When I moved stores to a three times larger space, I massively increased inventory and learned some hard lessons. My attempt at diversification away from the trade was a huge failure that took two years to unwind. It was the wrong read on the market, with the wrong inventory at the wrong time. So adding new inventory was going to be a bit more conservative, using what I had learned. There was no time to waste, and I knew we were looking at 18 months at least to return to normal, if there was a normal to return to.
I wasn't the only one doing this, so it got me thinking about where I and others were on a spectrum of purchasing. I've got this theory of inventory tiers based on store makeup. It's really defined by how successful a store can be within the confines of the three tier game trade. I've got four store models that look at this, with each building on the one before it:
- High Efficiency: Inventory is highly efficient, but that efficiency also loses opportunities. More inventory would go to reduce the friction of that high performance with depth of stock. You might take your six turn inventory performance down to four, reducing stock outages with some sales increases. It's a low risk, low reward inventory increase, but it's necessary to progress. This store likely has a direct account or two, like Games Workshop or Asmodee. Perhaps 20% of their product is outside the trade.
- Newly Diversified: Having satisfied depth of stock, this store needs to diversify within the game trade to appeal to a larger customer base. This often coincides with capital improvements to attract a broader range of customers. You can't just throw general public appealing inventory into your Gamers Den. This is going to be a medium risk, medium reward increase, as you're likely tapping your existing base and asking them to spend more. It's not as lucrative as a new customer base, but also not as risky. Perhaps 40% of their product is outside the trade, mostly with direct accounts to obtain product available within the trade.

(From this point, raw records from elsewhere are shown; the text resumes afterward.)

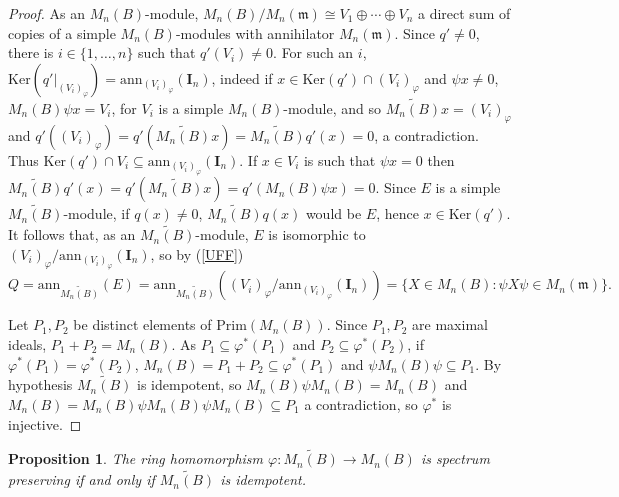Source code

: \documentclass[oneside, a4paper, 11pt]{amsart}
\newtheorem{proposition}[theorem]{Proposition}
\newcommand{\Ker}[1]{\mathrm{Ker}(#1)}
\newcommand{\ann}{\mathrm{ann}}
\newcommand{\Prim}{\mathrm{Prim}}
\begin{document}
\begin{proof}
As an $M_n(B)$-module, $M_n(B)/M_n(\mathfrak{m})\cong V_1\oplus\cdots\oplus V_n$  a direct sum of copies of a simple $M_n(B)$-modules with annihilator $M_n(\mathfrak{m})$. Since $q'\neq 0$, there is $i\in\{1,\ldots, n\}$ such that $q'(V_i)\neq 0$. For such an $i$, $\Ker{q'|_{(V_i)_{\varphi}}}=\ann_{(V_i)_{\varphi}}(\mathbf{I}_n)$, indeed if $x\in \Ker{q'}\cap (V_i)_{\varphi}$ and $\psi x\neq 0$, $M_n(B)\psi x=V_i$, for $V_i$ is a simple $M_n(B)$-module, and so $\widetilde{M_n(B)} x=(V_i)_{\varphi}$ and $q'((V_i)_{\varphi}) = q'(\widetilde{M_n(B)} x)=\widetilde{M_n(B)} q'(x)=0$, a contradiction. Thus $\Ker{q'}\cap V_i \subseteq \ann_{(V_i)_{\varphi}}(\mathbf{I}_n)$. If $x\in V_i$ is such that $\psi x=0$ then $\widetilde{M_n(B)} q'(x)=q'(\widetilde{M_n(B)} x)=q'(M_n(B)\psi x)=0$. Since $E$ is a simple $\widetilde{M_n(B)}$-module, if $q(x)\neq 0$,  $\widetilde{M_n(B)} q(x)$ would be $E$, hence $x\in \Ker{q'}$. It follows that, as an $\widetilde{M_n(B)}$-module, $E$ is isomorphic to $(V_i)_{\varphi}/ \ann_{(V_i)_{\varphi}}(\mathbf{I}_n)$, so by (\ref{UFF})
$$Q=\ann_{\widetilde{M_n(B)}}(E)=\ann_{\widetilde{M_n(B)}}((V_i)_{\varphi}/ \ann_{(V_i)_{\varphi}}(\mathbf{I}_n))=\{X\in M_n(B): \psi X\psi \in M_n(\mathfrak{m})\}.$$

Let $P_1, P_2$ be distinct elements of $\Prim(M_n(B))$. Since $P_1, P_2$ are maximal ideals, $P_1+P_2=M_n(B)$. As $P_1\subseteq \varphi^*(P_1)$ and $P_2\subseteq \varphi^*(P_2)$, if $\varphi^*(P_1) = \varphi^*(P_2)$, $M_n(B)=P_1+P_2\subseteq \varphi^*(P_1)$ and $\psi M_n(B) \psi \subseteq P_1$. By hypothesis $\widetilde{M_n(B)}$ is idempotent, so $M_n(B)\psi M_n(B)=M_n(B)$  and 
$M_n(B)=M_n(B)\psi M_n(B)\psi M_n(B)\subseteq P_1$ a contradiction, so $\varphi^*$ is injective.
\end{proof}


\begin{proposition}\label{prop:weakly}
The ring homomorphism $\varphi:\widetilde{M_n(B)}\to M_n(B)$ is spectrum preserving if and only if $\widetilde{M_n(B)}$ is idempotent.
 \end{proposition}
\end{document}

- Beyond Diversified: This store has mastered depth of stock, has diversified as far as they can within the trade, and now needs to seek out new product lines through direct partners. This is a high risk, high reward strategy, as they're appealing to a new customer base, if they can find them. They are probably a Wizards of the Coast Premium store, based on the capital expenditures needed to appeal to the general public. If they're not ready in appearance and service for the new customers, this could be a disaster. This store may also begin to chafe at the allocations and available inventory provided by distribution, even with deeper buys. Perhaps 60% of their product is outside the trade.
- Fully Diversified: This store has tapped out all known sources and constantly needs new product from a variety of sources well beyond the game trade. They likely have dozens of active direct accounts, work with toy companies and distributors, and go to publishers first to guarantee supply of product. They back many Kickstarters. This model is medium risk, medium reward as they've already created the customer base expecting to be regularly delighted. They are now capitalizing on tier three risk taking. They are really a more sophisticated tier three store than a new model. Perhaps 80% of their product is outside the trade.